I've just begun reading Dean Young's recent book on poetry, The Art of Recklessness, and I can already say that I have found a new favorite book. It was by page 15 that I felt my eyes swell and a deep sigh or relief pour out of me as I realized how he had killed me, and how wrong he was. HE being that wretched, wretchedly serious "poet" and creative writing professor at WVU: J.H. In the fall of 1995 that son of a bitch crushed in me the very spirit of imagination and visceral instinct that Dean Young advocates. I remember distinctly his discouragement of my "pure music," as he called it, and his encouragement of more reflective poems that were really submissions, in the truest sense of the word, of what I thought he would like. It's as if he disfigured a child, destroyed an ecosystem, trampled on a cherished gift. He dealt a critical blow to my creativity. Rather than develop and refine my instincts, he instilled a rejection of them, a disdain for my own energy: Self Loathing.

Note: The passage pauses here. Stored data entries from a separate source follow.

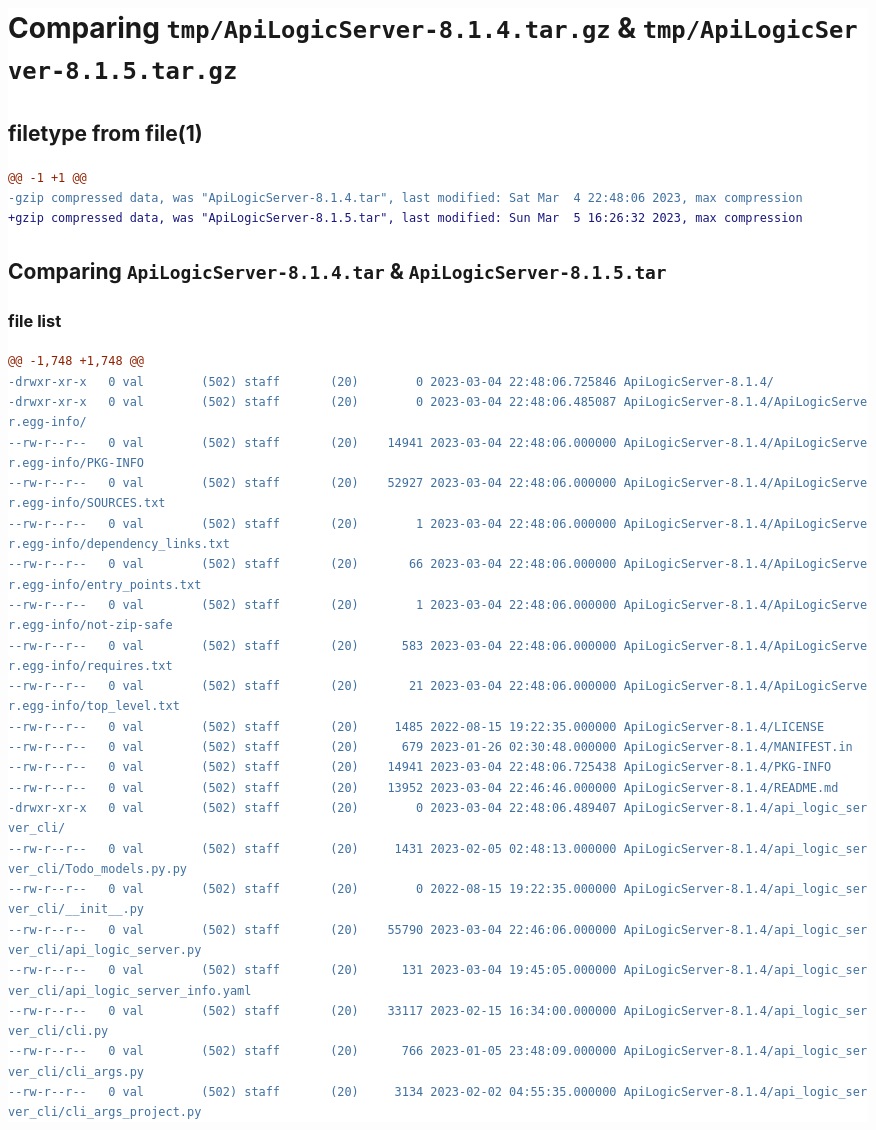 # Comparing `tmp/ApiLogicServer-8.1.4.tar.gz` & `tmp/ApiLogicServer-8.1.5.tar.gz`

## filetype from file(1)

```diff
@@ -1 +1 @@
-gzip compressed data, was "ApiLogicServer-8.1.4.tar", last modified: Sat Mar  4 22:48:06 2023, max compression
+gzip compressed data, was "ApiLogicServer-8.1.5.tar", last modified: Sun Mar  5 16:26:32 2023, max compression
```

## Comparing `ApiLogicServer-8.1.4.tar` & `ApiLogicServer-8.1.5.tar`

### file list

```diff
@@ -1,748 +1,748 @@
-drwxr-xr-x   0 val        (502) staff       (20)        0 2023-03-04 22:48:06.725846 ApiLogicServer-8.1.4/
-drwxr-xr-x   0 val        (502) staff       (20)        0 2023-03-04 22:48:06.485087 ApiLogicServer-8.1.4/ApiLogicServer.egg-info/
--rw-r--r--   0 val        (502) staff       (20)    14941 2023-03-04 22:48:06.000000 ApiLogicServer-8.1.4/ApiLogicServer.egg-info/PKG-INFO
--rw-r--r--   0 val        (502) staff       (20)    52927 2023-03-04 22:48:06.000000 ApiLogicServer-8.1.4/ApiLogicServer.egg-info/SOURCES.txt
--rw-r--r--   0 val        (502) staff       (20)        1 2023-03-04 22:48:06.000000 ApiLogicServer-8.1.4/ApiLogicServer.egg-info/dependency_links.txt
--rw-r--r--   0 val        (502) staff       (20)       66 2023-03-04 22:48:06.000000 ApiLogicServer-8.1.4/ApiLogicServer.egg-info/entry_points.txt
--rw-r--r--   0 val        (502) staff       (20)        1 2023-03-04 22:48:06.000000 ApiLogicServer-8.1.4/ApiLogicServer.egg-info/not-zip-safe
--rw-r--r--   0 val        (502) staff       (20)      583 2023-03-04 22:48:06.000000 ApiLogicServer-8.1.4/ApiLogicServer.egg-info/requires.txt
--rw-r--r--   0 val        (502) staff       (20)       21 2023-03-04 22:48:06.000000 ApiLogicServer-8.1.4/ApiLogicServer.egg-info/top_level.txt
--rw-r--r--   0 val        (502) staff       (20)     1485 2022-08-15 19:22:35.000000 ApiLogicServer-8.1.4/LICENSE
--rw-r--r--   0 val        (502) staff       (20)      679 2023-01-26 02:30:48.000000 ApiLogicServer-8.1.4/MANIFEST.in
--rw-r--r--   0 val        (502) staff       (20)    14941 2023-03-04 22:48:06.725438 ApiLogicServer-8.1.4/PKG-INFO
--rw-r--r--   0 val        (502) staff       (20)    13952 2023-03-04 22:46:46.000000 ApiLogicServer-8.1.4/README.md
-drwxr-xr-x   0 val        (502) staff       (20)        0 2023-03-04 22:48:06.489407 ApiLogicServer-8.1.4/api_logic_server_cli/
--rw-r--r--   0 val        (502) staff       (20)     1431 2023-02-05 02:48:13.000000 ApiLogicServer-8.1.4/api_logic_server_cli/Todo_models.py.py
--rw-r--r--   0 val        (502) staff       (20)        0 2022-08-15 19:22:35.000000 ApiLogicServer-8.1.4/api_logic_server_cli/__init__.py
--rw-r--r--   0 val        (502) staff       (20)    55790 2023-03-04 22:46:06.000000 ApiLogicServer-8.1.4/api_logic_server_cli/api_logic_server.py
--rw-r--r--   0 val        (502) staff       (20)      131 2023-03-04 19:45:05.000000 ApiLogicServer-8.1.4/api_logic_server_cli/api_logic_server_info.yaml
--rw-r--r--   0 val        (502) staff       (20)    33117 2023-02-15 16:34:00.000000 ApiLogicServer-8.1.4/api_logic_server_cli/cli.py
--rw-r--r--   0 val        (502) staff       (20)      766 2023-01-05 23:48:09.000000 ApiLogicServer-8.1.4/api_logic_server_cli/cli_args.py
--rw-r--r--   0 val        (502) staff       (20)     3134 2023-02-02 04:55:35.000000 ApiLogicServer-8.1.4/api_logic_server_cli/cli_args_project.py
```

His classroom is a dead zone. He takes eager young poets and converts them into dry, boring pills who write about looking back and studying cloud movements; imagery as exciting as a porch swing or an irrelevant conversation between two idiots watching the sun escape into the horizon while he retards the growth of yet another student. He is the anti-poet.

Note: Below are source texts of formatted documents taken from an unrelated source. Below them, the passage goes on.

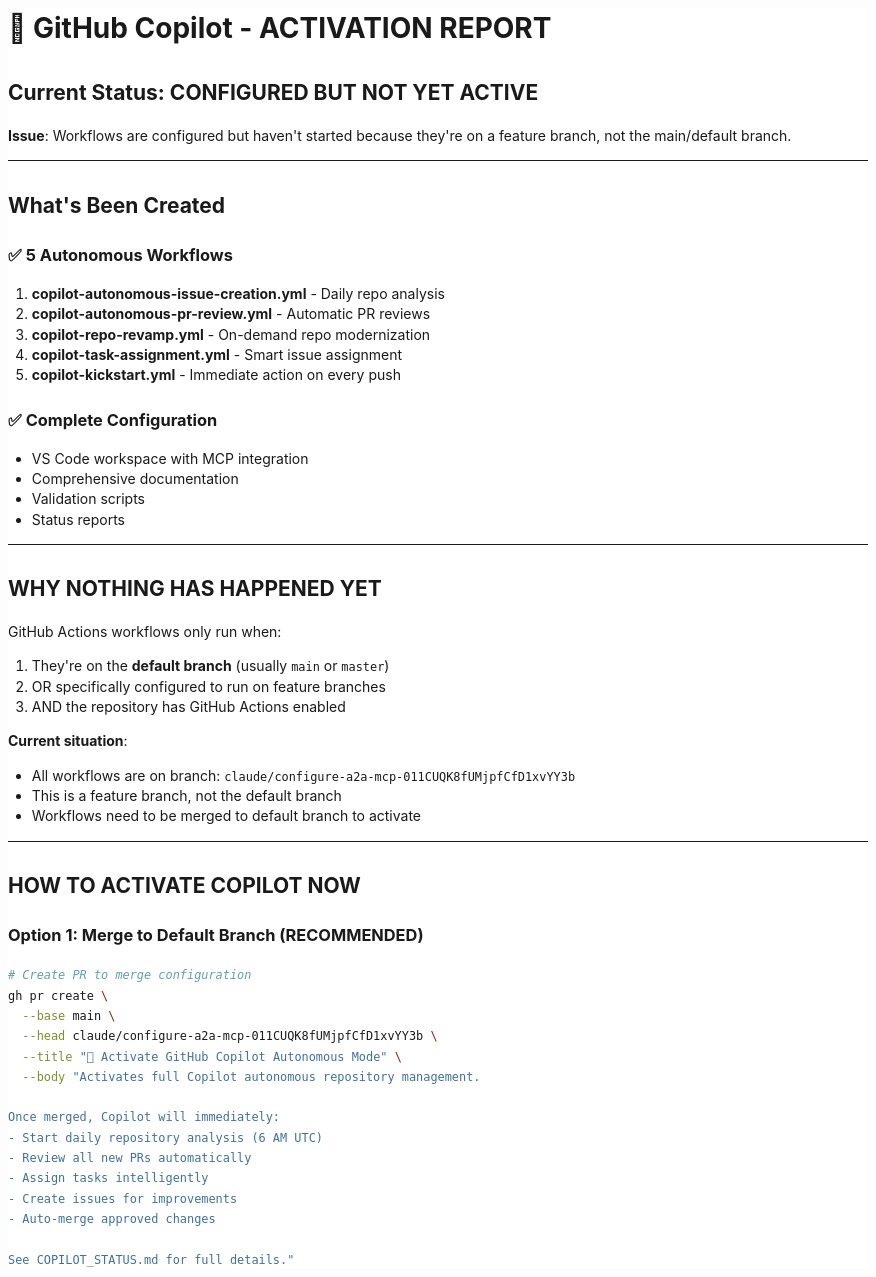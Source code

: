 # 🤖 GitHub Copilot - ACTIVATION REPORT

## Current Status: CONFIGURED BUT NOT YET ACTIVE

**Issue**: Workflows are configured but haven't started because they're on a feature branch, not the main/default branch.

---

## What's Been Created

### ✅ 5 Autonomous Workflows
1. **copilot-autonomous-issue-creation.yml** - Daily repo analysis
2. **copilot-autonomous-pr-review.yml** - Automatic PR reviews
3. **copilot-repo-revamp.yml** - On-demand repo modernization
4. **copilot-task-assignment.yml** - Smart issue assignment
5. **copilot-kickstart.yml** - Immediate action on every push

### ✅ Complete Configuration
- VS Code workspace with MCP integration
- Comprehensive documentation
- Validation scripts
- Status reports

---

## WHY NOTHING HAS HAPPENED YET

GitHub Actions workflows only run when:
1. They're on the **default branch** (usually `main` or `master`)
2. OR specifically configured to run on feature branches
3. AND the repository has GitHub Actions enabled

**Current situation**:
- All workflows are on branch: `claude/configure-a2a-mcp-011CUQK8fUMjpfCfD1xvYY3b`
- This is a feature branch, not the default branch
- Workflows need to be merged to default branch to activate

---

## HOW TO ACTIVATE COPILOT NOW

### Option 1: Merge to Default Branch (RECOMMENDED)

```bash
# Create PR to merge configuration
gh pr create \
  --base main \
  --head claude/configure-a2a-mcp-011CUQK8fUMjpfCfD1xvYY3b \
  --title "🤖 Activate GitHub Copilot Autonomous Mode" \
  --body "Activates full Copilot autonomous repository management.

Once merged, Copilot will immediately:
- Start daily repository analysis (6 AM UTC)
- Review all new PRs automatically
- Assign tasks intelligently
- Create issues for improvements
- Auto-merge approved changes

See COPILOT_STATUS.md for full details."

```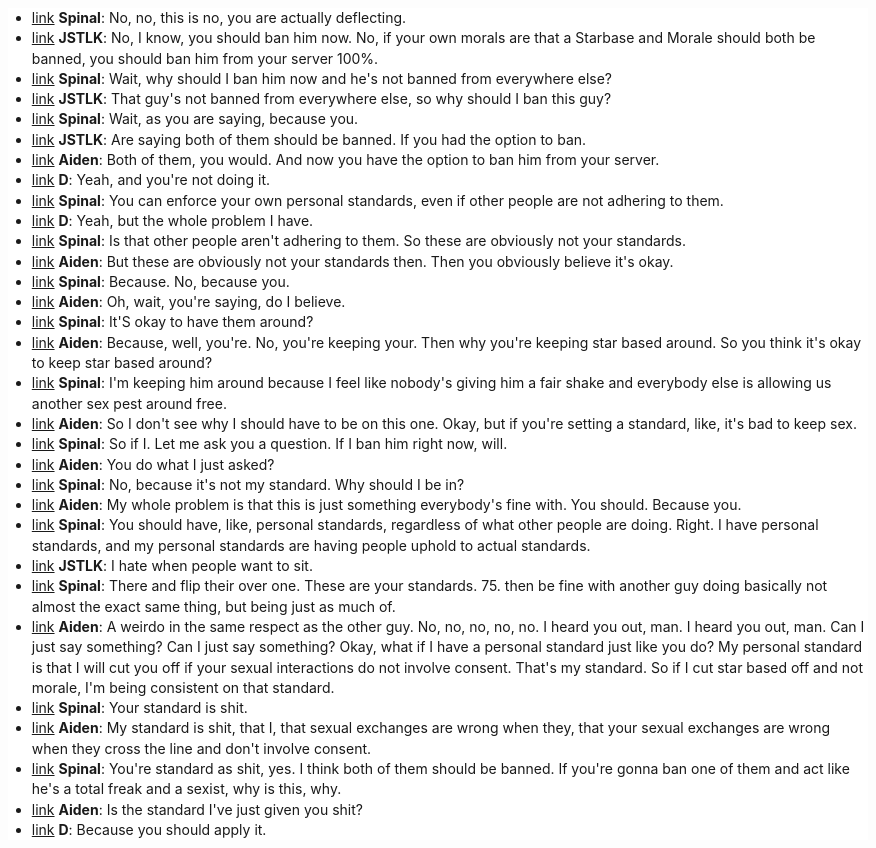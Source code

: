 - [link](youtube.com/watch?v=LaXc78lIS1M&t=2545) **Spinal**: No, no, this is no, you are actually deflecting.
- [link](youtube.com/watch?v=LaXc78lIS1M&t=2548) **JSTLK**: No, I know, you should ban him now. No, if your own morals are that a Starbase and Morale should both be banned, you should ban him from your server 100%.
- [link](youtube.com/watch?v=LaXc78lIS1M&t=2556) **Spinal**: Wait, why should I ban him now and he's not banned from everywhere else?
- [link](youtube.com/watch?v=LaXc78lIS1M&t=2561) **JSTLK**: That guy's not banned from everywhere else, so why should I ban this guy?
- [link](youtube.com/watch?v=LaXc78lIS1M&t=2565) **Spinal**: Wait, as you are saying, because you.
- [link](youtube.com/watch?v=LaXc78lIS1M&t=2567) **JSTLK**: Are saying both of them should be banned. If you had the option to ban.
- [link](youtube.com/watch?v=LaXc78lIS1M&t=2571) **Aiden**: Both of them, you would. And now you have the option to ban him from your server.
- [link](youtube.com/watch?v=LaXc78lIS1M&t=2574) **D**: Yeah, and you're not doing it.
- [link](youtube.com/watch?v=LaXc78lIS1M&t=2576) **Spinal**: You can enforce your own personal standards, even if other people are not adhering to them.
- [link](youtube.com/watch?v=LaXc78lIS1M&t=2574) **D**: Yeah, but the whole problem I have.
- [link](youtube.com/watch?v=LaXc78lIS1M&t=2576) **Spinal**: Is that other people aren't adhering to them. So these are obviously not your standards.
- [link](youtube.com/watch?v=LaXc78lIS1M&t=2580) **Aiden**: But these are obviously not your standards then. Then you obviously believe it's okay.
- [link](youtube.com/watch?v=LaXc78lIS1M&t=2585) **Spinal**: Because. No, because you.
- [link](youtube.com/watch?v=LaXc78lIS1M&t=2587) **Aiden**: Oh, wait, you're saying, do I believe.
- [link](youtube.com/watch?v=LaXc78lIS1M&t=2589) **Spinal**: It'S okay to have them around?
- [link](youtube.com/watch?v=LaXc78lIS1M&t=2591) **Aiden**: Because, well, you're. No, you're keeping your. Then why you're keeping star based around. So you think it's okay to keep star based around?
- [link](youtube.com/watch?v=LaXc78lIS1M&t=2599) **Spinal**: I'm keeping him around because I feel like nobody's giving him a fair shake and everybody else is allowing us another sex pest around free.
- [link](youtube.com/watch?v=LaXc78lIS1M&t=2606) **Aiden**: So I don't see why I should have to be on this one. Okay, but if you're setting a standard, like, it's bad to keep sex.
- [link](youtube.com/watch?v=LaXc78lIS1M&t=2610) **Spinal**: So if I. Let me ask you a question. If I ban him right now, will.
- [link](youtube.com/watch?v=LaXc78lIS1M&t=2613) **Aiden**: You do what I just asked?
- [link](youtube.com/watch?v=LaXc78lIS1M&t=2614) **Spinal**: No, because it's not my standard. Why should I be in?
- [link](youtube.com/watch?v=LaXc78lIS1M&t=2618) **Aiden**: My whole problem is that this is just something everybody's fine with. You should. Because you.
- [link](youtube.com/watch?v=LaXc78lIS1M&t=2622) **Spinal**: You should have, like, personal standards, regardless of what other people are doing. Right. I have personal standards, and my personal standards are having people uphold to actual standards.
- [link](youtube.com/watch?v=LaXc78lIS1M&t=2631) **JSTLK**: I hate when people want to sit.
- [link](youtube.com/watch?v=LaXc78lIS1M&t=2632) **Spinal**: There and flip their over one. These are your standards. 75. then be fine with another guy doing basically not almost the exact same thing, but being just as much of.
- [link](youtube.com/watch?v=LaXc78lIS1M&t=2637) **Aiden**: A weirdo in the same respect as the other guy. No, no, no, no, no. I heard you out, man. I heard you out, man. Can I just say something? Can I just say something? Okay, what if I have a personal standard just like you do? My personal standard is that I will cut you off if your sexual interactions do not involve consent. That's my standard. So if I cut star based off and not morale, I'm being consistent on that standard.
- [link](youtube.com/watch?v=LaXc78lIS1M&t=2664) **Spinal**: Your standard is shit.
- [link](youtube.com/watch?v=LaXc78lIS1M&t=2666) **Aiden**: My standard is shit, that I, that sexual exchanges are wrong when they, that your sexual exchanges are wrong when they cross the line and don't involve consent.
- [link](youtube.com/watch?v=LaXc78lIS1M&t=2675) **Spinal**: You're standard as shit, yes. I think both of them should be banned. If you're gonna ban one of them and act like he's a total freak and a sexist, why is this, why.
- [link](youtube.com/watch?v=LaXc78lIS1M&t=2683) **Aiden**: Is the standard I've just given you shit?
- [link](youtube.com/watch?v=LaXc78lIS1M&t=2686) **D**: Because you should apply it.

"Pure music" is actually a fair description of the loosely controlled automatic writing that I was producing at the time. I had been working in that vein since around my senior year of high school when I learned about surrealism and Jung and Breton and Dali. Of course what I was doing was somewhat out of control, as he said, but letting go of myself and unleashing abstract yet structurally coherent phrases was my thing. He should've been helping me refine and mature it. For him to objurgate the entire enterprise was devastating. It made me question my talent. I was already questioning most aspects of my very existence at that point.

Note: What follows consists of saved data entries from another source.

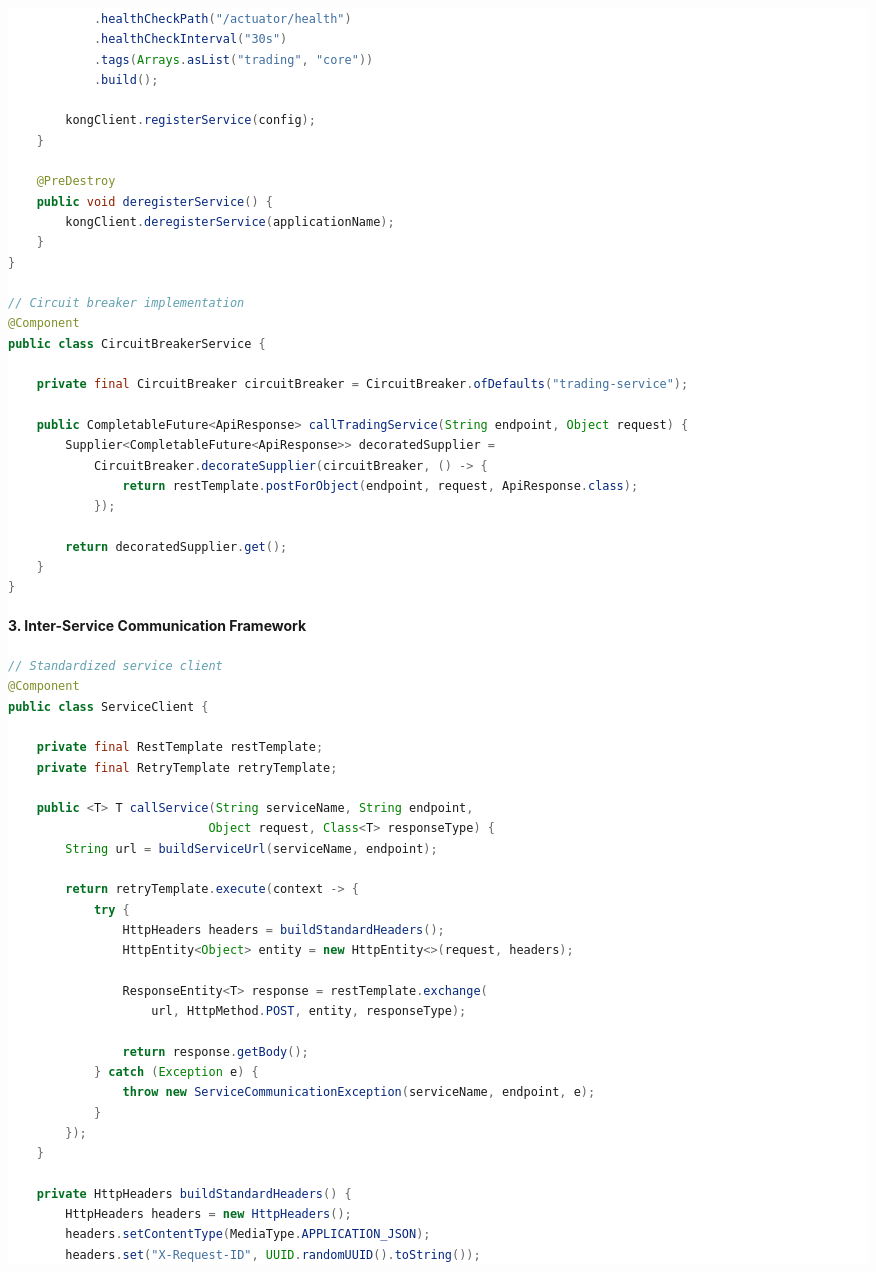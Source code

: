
 ```java
            .healthCheckPath("/actuator/health")
            .healthCheckInterval("30s")
            .tags(Arrays.asList("trading", "core"))
            .build();
            
        kongClient.registerService(config);
    }
    
    @PreDestroy
    public void deregisterService() {
        kongClient.deregisterService(applicationName);
    }
}

// Circuit breaker implementation
@Component
public class CircuitBreakerService {
    
    private final CircuitBreaker circuitBreaker = CircuitBreaker.ofDefaults("trading-service");
    
    public CompletableFuture<ApiResponse> callTradingService(String endpoint, Object request) {
        Supplier<CompletableFuture<ApiResponse>> decoratedSupplier = 
            CircuitBreaker.decorateSupplier(circuitBreaker, () -> {
                return restTemplate.postForObject(endpoint, request, ApiResponse.class);
            });
        
        return decoratedSupplier.get();
    }
}
```

#### 3. Inter-Service Communication Framework
```java
// Standardized service client
@Component
public class ServiceClient {
    
    private final RestTemplate restTemplate;
    private final RetryTemplate retryTemplate;
    
    public <T> T callService(String serviceName, String endpoint, 
                            Object request, Class<T> responseType) {
        String url = buildServiceUrl(serviceName, endpoint);
        
        return retryTemplate.execute(context -> {
            try {
                HttpHeaders headers = buildStandardHeaders();
                HttpEntity<Object> entity = new HttpEntity<>(request, headers);
                
                ResponseEntity<T> response = restTemplate.exchange(
                    url, HttpMethod.POST, entity, responseType);
                    
                return response.getBody();
            } catch (Exception e) {
                throw new ServiceCommunicationException(serviceName, endpoint, e);
            }
        });
    }
    
    private HttpHeaders buildStandardHeaders() {
        HttpHeaders headers = new HttpHeaders();
        headers.setContentType(MediaType.APPLICATION_JSON);
        headers.set("X-Request-ID", UUID.randomUUID().toString());
```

I couldn't relate to any of the faculty in that English department. I switched majors the next semester.
2 comments:
Oh, well. That jerk of a teacher (whose work must be awfully expository and who must never have made the semantics-aesthetics-ontology connection, or if he/she has made it is too snotty about it and shouldn't teach freshmen) anyway that teacher probably caused you to be able to buy your house. Just sayin'.
Well, that's probably true, Kate. And I won't waste any more time complaining about what could have been, which is way too easy. We all suffer unjust setbacks. I am just relieved to have identified one so vividly.